All the data of K, Na, and Cl in our study showed Gaussian distributions. Gender, age, and area are the factors to be observed for determining whether subclasses of RIs are needed. The differences were tested by the standard normal deviate tests. According to C28‐A3 3, if the calculated statistic Z values exceed the critical value Z*, separating RIs for subclasses should be considered. Since there were no significant difference between male and female group (Z < Z*), it was not necessary to set up subclasses of genders. There were significant differences between some of the six age groups (20–29s, 30–39s, 40–49s, 50–59s, 60–69s, and 70–79s; P < 0.05) through one‐way ANOVA analysis. The statistic Z values were calculated, and all of them were less than the critical value Z*, therefore, again it was not necessary to set up age subclasses. It was a little different for area groups. After comparing Z and Z*, for serum Na, it showed slight difference between Lab 1 (Shenyang) and Lab 2 (Beijing), Lab 3 (Shanghai), Lab 4 (Guangzhou), Lab 6 (Xi'an; Z > Z*); for serum Cl, it showed slight difference between Lab 1 and Lab 2 (Z > Z*), between Lab 5 (Chengdu) and Lab 6 (Z > Z*); for serum K, it showed no significant difference among six cities (Z < Z*). The subclasses of areas were not set up for two reasons: first, the differences were very small (the differences between means are all less than 2 mmol/l), which may be due to the large sample number, and this may not affect the clinical significance. Second, the aim of this study was to establish the common RIs, it would be inconvenient for clinical application to set up many subclasses with slight differences. The differences of Na and Cl among the areas may be due to the differences of dietary habits 14. There are 56 ethnic groups in China, and Han is the highest population (>90%), so the RIs in the Han population were preliminarily established.
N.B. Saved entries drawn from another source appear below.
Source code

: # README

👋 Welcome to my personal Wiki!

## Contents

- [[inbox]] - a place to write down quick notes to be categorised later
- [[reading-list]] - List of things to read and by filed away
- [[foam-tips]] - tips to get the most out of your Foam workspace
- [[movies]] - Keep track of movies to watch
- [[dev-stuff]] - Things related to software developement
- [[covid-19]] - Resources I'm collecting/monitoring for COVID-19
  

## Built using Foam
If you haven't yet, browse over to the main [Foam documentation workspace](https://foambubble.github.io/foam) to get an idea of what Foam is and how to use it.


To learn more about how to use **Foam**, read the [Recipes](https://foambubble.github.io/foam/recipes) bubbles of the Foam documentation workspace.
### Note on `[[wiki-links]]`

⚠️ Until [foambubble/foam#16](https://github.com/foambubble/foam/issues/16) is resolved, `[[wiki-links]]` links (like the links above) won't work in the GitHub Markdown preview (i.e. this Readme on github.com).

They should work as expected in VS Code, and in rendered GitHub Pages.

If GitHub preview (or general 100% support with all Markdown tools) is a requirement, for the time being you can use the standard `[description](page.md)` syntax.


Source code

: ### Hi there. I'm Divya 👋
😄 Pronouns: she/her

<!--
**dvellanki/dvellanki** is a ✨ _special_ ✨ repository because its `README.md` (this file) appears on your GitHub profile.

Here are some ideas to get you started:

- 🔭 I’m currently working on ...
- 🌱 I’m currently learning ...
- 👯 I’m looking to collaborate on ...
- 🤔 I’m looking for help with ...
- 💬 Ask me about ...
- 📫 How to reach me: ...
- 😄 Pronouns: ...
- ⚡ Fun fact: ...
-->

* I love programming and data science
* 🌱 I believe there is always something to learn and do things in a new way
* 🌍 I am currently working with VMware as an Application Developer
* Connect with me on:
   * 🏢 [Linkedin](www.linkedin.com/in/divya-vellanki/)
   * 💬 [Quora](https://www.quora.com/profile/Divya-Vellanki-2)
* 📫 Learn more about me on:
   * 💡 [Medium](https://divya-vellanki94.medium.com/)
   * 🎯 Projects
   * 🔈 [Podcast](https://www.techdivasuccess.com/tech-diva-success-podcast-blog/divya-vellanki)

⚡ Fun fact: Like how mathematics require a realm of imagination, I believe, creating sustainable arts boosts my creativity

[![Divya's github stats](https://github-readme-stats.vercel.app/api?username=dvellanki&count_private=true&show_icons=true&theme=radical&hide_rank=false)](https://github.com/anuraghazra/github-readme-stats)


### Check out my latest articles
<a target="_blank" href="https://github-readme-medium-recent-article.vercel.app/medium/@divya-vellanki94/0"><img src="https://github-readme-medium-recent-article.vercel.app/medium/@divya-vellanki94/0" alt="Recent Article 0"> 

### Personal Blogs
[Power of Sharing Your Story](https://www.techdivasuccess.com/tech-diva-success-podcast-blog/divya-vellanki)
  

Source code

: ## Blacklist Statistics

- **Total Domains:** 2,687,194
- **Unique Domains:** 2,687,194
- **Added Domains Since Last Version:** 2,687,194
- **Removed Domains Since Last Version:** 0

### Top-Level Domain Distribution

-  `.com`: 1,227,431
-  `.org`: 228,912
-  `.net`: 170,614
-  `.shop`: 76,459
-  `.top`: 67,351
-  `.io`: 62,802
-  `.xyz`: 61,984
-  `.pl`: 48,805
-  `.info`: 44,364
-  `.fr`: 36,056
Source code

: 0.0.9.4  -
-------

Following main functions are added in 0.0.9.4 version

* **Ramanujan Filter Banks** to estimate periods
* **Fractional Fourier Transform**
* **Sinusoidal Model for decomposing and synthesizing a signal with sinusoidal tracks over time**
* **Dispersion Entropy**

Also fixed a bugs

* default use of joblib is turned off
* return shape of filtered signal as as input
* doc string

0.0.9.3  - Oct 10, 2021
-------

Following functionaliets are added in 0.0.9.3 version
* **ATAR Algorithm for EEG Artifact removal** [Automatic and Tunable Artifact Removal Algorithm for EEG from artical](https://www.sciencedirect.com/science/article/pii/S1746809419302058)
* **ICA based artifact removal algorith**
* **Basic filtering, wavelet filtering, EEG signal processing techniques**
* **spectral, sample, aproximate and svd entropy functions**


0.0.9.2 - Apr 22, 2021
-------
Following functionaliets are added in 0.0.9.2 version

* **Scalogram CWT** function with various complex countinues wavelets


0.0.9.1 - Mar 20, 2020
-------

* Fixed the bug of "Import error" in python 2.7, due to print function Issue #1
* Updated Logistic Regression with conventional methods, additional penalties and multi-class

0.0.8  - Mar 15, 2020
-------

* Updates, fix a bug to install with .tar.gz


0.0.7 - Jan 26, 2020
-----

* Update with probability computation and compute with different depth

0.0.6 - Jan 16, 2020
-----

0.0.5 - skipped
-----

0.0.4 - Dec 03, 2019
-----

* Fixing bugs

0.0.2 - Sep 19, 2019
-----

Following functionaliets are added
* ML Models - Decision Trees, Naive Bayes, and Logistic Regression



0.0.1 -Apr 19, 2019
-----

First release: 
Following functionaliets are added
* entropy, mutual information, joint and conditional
In this study, the combined RI for K, Na, Cl was 3.6–5.2, 136–146, 99–110 mmol/l, respectively. Compared to the RIs provided by manufacturer (3.5–5.5 mmol/l for K, 130–150 mmol/l for Na, and 94–110 mmol/l for CL), ours showed smaller intervals. The lower limits of ours were higher, and the upper limits were lower. Therefore, it is inappropriate to adopt manufacturer's RIs without verification. Compared to A.O.K. Chan's study in Hong Kong (12)(3.7–4.7 mmol/l for K, 138–145 mmol/l for Na), which enrolled 337 volunteers and with only 22 were over 60 years, the upper limits of K in our study are much higher because much more subjects were over 60 years (711), and the RIs of Na were similar.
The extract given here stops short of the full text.